Ocorre, contudo, que existe uma outra instituição jurídica bastante utilizada pelos advogados que desejam trabalhar em conjunto, mas que (por qualquer razão) não desejam constituir uma sociedade de advogados entre si: o contrato de associação previsto no art. 39 do Regulamento Geral do Estatuto da OAB (“Regulamento da OAB”), que tem a seguinte redação:
Art. 39. A sociedade de advogados pode associar-se com advogados, sem vínculo de emprego, para participação nos resultados.
Parágrafo único. Os contratos referidos neste artigo são averbados no registro da sociedade de advogados.
Observe-se que o contrato de associação não está previsto no EOAB, nem no Código Civil (“CC”), mas apenas no Regulamento da OAB, o que poderia levantar dúvidas acerca da legalidade de sua existência. Vale dizer, o Conselho Federal da OAB (“CFOAB”), ao editar o Regulamento da OAB, poderia criar uma forma de associação entre os advogados à revelia do art. 15 do EOAB?
Como bem se sabe, temos apenas dois grandes princípios constitucionais a serem considerados quando tratamos da regulação estatal sobre as atividades econômicas privadas, o primeiro deles é o Princípio da Legalidade previsto no art. 5º, II, da Constituição Federal (“CF/88”), que prescreve que ninguém será obrigado a deixar de fazer alguma coisa senão em virtude de lei.

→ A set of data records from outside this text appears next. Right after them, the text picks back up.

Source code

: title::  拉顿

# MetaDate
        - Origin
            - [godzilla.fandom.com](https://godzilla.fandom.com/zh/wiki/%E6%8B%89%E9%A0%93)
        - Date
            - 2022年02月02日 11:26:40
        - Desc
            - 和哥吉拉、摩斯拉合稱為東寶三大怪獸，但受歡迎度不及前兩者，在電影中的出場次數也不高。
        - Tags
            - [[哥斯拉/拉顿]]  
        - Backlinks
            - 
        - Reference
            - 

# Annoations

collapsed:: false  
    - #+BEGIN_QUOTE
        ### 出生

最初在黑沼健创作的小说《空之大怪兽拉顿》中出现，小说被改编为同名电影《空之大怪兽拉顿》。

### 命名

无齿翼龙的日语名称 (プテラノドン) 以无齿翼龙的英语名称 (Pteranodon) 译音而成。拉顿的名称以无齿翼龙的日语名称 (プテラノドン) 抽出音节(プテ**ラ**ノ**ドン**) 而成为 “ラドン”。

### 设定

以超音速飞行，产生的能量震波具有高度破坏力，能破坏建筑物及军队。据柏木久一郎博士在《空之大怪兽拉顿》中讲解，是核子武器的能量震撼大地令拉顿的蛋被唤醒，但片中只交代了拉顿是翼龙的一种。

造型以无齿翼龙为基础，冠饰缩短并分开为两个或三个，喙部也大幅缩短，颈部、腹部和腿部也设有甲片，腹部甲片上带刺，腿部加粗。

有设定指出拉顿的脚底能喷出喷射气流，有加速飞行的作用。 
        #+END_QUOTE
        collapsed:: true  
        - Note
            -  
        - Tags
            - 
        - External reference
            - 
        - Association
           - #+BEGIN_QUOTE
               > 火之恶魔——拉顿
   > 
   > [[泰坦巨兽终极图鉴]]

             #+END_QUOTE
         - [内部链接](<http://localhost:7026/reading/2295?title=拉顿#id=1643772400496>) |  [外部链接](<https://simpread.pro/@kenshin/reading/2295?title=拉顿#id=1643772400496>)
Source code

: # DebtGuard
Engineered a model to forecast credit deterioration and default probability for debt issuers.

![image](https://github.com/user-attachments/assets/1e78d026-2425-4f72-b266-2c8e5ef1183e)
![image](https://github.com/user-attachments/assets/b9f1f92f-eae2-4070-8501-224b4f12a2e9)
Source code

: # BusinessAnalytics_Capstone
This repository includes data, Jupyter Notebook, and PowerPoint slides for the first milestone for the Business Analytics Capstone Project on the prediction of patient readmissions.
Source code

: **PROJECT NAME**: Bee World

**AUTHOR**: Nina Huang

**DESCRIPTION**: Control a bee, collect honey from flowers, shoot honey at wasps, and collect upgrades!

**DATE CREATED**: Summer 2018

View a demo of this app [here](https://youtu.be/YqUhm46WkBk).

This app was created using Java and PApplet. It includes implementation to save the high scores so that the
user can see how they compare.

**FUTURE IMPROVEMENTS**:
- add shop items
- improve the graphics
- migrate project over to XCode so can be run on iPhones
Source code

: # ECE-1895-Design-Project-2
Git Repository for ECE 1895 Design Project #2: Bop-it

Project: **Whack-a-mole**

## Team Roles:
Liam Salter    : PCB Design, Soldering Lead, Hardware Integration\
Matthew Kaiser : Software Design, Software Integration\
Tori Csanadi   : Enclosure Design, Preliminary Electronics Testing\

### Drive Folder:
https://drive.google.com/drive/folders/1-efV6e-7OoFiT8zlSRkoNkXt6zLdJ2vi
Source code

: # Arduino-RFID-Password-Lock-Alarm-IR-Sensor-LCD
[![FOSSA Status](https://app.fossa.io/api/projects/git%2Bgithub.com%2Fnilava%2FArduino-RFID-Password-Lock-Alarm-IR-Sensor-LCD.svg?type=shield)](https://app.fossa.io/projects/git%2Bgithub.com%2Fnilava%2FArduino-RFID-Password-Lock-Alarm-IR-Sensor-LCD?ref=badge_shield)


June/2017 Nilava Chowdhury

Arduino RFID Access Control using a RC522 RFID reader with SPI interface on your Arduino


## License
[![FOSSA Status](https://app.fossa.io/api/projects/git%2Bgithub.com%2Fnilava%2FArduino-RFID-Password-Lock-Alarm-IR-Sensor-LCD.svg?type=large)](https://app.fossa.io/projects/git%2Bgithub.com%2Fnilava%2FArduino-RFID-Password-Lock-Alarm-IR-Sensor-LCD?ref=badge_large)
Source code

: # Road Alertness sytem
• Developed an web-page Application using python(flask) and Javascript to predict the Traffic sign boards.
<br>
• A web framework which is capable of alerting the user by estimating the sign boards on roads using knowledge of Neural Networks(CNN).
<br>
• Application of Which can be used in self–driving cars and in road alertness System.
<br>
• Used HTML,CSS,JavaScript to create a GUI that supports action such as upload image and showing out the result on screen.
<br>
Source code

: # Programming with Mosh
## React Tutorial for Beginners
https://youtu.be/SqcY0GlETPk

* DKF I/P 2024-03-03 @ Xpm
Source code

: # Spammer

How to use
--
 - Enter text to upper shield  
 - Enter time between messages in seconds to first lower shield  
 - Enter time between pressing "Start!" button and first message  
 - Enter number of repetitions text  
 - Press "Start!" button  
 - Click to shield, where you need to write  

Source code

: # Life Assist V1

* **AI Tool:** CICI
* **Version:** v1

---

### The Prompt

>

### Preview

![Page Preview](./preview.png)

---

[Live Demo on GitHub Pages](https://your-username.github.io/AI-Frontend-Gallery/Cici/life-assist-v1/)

E o segundo deles é a valorização da Livre Iniciativa, estando previsto no art. 170, p.u., da CF/88 que, salvo nos casos previstos em lei, é assegurado a todos o livre exercício de qualquer atividade econômica.
Especificamente para o caso ora em comento, é imprescindível relembrar que a liberdade associativa (em sentido lato) é também uma das garantias constitucionais previstas no art. 5º, XVII e XVIII, da CF/88. Esse contexto normativo nos assegura concluir que o legislador constitucional quis assegurar às pessoas a liberdade para se associarem para qualquer fim lícito, inclusive, é claro, a exploração de atividades econômicas como, por exemplo, a advocacia.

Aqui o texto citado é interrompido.